In 2007, Higginbotham was the Queensland Reds Academy Player of the Year, and made his Super 14 debut with the Reds the following year against the Bulls. Higginbotham was an integral member of the Reds team that won the Super Rugby championship in 2011.

In August 2010, Higginbotham was named as a reserve for Australia to play against South Africa in Pretoria. Higginbotham made his international test debut for the Wallabies against France on 27 November 2010 at the State de France.

In 2013, Higginbotham commenced a two-year contract for the Melbourne Rebels. Higginbotham was expected to bring size and versatility to the Rebels loose-forwards. Rebels coach Damien Hill said that "[In Higginbotham] you've got one of the best ball-running, lineout jumping options in Australian rugby." Hill praised Higginbotham for his "aggression and intent at contact". Throughout 2013, Higginbotham acted as fill-in captain for the injured Rebels' skipper Gareth Delve, and in 2014 Higginbotham was officially announced as the captain for the Rebels, a position he held for the remainder of his tenure with the club. In his final Super Rugby campaign at the Rebels, Higginbotham surpassed Owen Finegan as the leading try-scoring forward in Super Rugby history, and was awarded the 2015 Growden Medal Award for being the most consistent player among the Australian provinces.

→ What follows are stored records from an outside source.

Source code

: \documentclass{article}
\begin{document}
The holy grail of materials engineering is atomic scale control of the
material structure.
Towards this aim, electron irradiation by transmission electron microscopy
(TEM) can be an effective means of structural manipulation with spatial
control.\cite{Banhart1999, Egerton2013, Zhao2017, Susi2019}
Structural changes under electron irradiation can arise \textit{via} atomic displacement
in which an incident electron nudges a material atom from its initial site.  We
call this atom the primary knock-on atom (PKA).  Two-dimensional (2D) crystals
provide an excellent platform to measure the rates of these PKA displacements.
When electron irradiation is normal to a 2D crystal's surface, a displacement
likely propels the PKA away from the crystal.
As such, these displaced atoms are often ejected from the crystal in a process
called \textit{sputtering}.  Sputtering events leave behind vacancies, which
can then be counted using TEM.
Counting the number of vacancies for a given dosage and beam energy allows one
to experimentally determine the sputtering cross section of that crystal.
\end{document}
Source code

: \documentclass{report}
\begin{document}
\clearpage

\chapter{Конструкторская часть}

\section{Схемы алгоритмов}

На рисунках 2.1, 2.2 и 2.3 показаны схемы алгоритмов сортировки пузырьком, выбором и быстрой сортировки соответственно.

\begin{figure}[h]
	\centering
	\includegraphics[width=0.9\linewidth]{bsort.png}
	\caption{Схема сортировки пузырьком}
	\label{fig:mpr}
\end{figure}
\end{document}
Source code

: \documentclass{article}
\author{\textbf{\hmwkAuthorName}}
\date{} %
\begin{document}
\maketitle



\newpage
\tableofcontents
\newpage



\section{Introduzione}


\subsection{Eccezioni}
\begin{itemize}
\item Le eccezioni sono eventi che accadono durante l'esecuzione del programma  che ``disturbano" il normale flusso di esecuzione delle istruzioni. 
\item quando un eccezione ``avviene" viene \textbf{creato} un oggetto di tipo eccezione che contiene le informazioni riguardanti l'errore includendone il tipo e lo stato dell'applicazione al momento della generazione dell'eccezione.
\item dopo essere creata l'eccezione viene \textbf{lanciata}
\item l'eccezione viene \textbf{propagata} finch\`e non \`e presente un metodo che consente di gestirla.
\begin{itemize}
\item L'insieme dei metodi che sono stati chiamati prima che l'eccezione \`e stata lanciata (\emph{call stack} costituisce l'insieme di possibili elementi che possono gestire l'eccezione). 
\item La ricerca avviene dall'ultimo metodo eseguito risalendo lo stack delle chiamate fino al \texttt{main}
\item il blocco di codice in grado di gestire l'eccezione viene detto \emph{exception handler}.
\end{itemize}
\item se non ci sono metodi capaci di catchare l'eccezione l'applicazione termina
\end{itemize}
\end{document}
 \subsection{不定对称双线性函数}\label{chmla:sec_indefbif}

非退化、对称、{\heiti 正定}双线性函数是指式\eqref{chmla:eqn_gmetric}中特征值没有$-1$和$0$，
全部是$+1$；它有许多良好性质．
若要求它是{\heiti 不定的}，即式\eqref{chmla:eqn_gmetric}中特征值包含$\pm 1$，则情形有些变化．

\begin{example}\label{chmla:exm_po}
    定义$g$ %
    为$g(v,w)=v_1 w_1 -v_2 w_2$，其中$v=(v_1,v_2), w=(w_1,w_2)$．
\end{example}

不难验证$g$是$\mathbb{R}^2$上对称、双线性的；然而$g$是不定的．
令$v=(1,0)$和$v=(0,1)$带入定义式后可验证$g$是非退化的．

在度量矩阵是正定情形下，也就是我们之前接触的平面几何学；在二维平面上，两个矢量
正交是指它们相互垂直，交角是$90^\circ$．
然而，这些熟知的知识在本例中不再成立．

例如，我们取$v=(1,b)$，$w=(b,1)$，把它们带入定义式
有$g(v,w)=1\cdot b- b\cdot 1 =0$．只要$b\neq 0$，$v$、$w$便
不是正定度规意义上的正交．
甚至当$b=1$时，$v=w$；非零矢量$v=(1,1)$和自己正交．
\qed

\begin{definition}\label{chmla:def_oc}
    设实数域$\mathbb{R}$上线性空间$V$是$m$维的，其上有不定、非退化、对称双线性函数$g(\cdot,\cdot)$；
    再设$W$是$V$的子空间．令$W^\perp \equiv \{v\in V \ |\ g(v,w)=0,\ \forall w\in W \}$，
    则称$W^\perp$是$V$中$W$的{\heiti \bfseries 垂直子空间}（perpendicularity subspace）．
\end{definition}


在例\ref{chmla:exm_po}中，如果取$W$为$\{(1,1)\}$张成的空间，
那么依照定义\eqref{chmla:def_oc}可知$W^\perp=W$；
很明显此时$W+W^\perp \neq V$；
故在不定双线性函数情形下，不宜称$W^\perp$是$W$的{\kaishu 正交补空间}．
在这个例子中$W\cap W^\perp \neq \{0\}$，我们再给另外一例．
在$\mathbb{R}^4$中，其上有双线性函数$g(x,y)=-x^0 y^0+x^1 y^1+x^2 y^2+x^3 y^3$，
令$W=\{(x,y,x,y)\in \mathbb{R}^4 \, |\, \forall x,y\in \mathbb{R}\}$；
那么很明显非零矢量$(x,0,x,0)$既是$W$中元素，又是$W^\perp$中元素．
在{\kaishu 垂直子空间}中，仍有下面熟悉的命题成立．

In 2015, Higginbotham left the Melbourne Rebels after signing a two-year contract with the NEC Green Rockets, based in Abiko, Chiba, Japan.

Higginbotham signed a three-year contract in 2016 to return to the Queensland Reds for the 2017 Super Rugby season. On 1 February 2018 Scott Higginbotham was named captain of the Queensland-based side. On 1 June 2019 Scott Higginbotham made his 100th appearance for the Queensland based side.

On 17 February 2019, Higginbotham left Australia to join French side Bordeaux in the Top 14 competition ahead of the 2019–20 season.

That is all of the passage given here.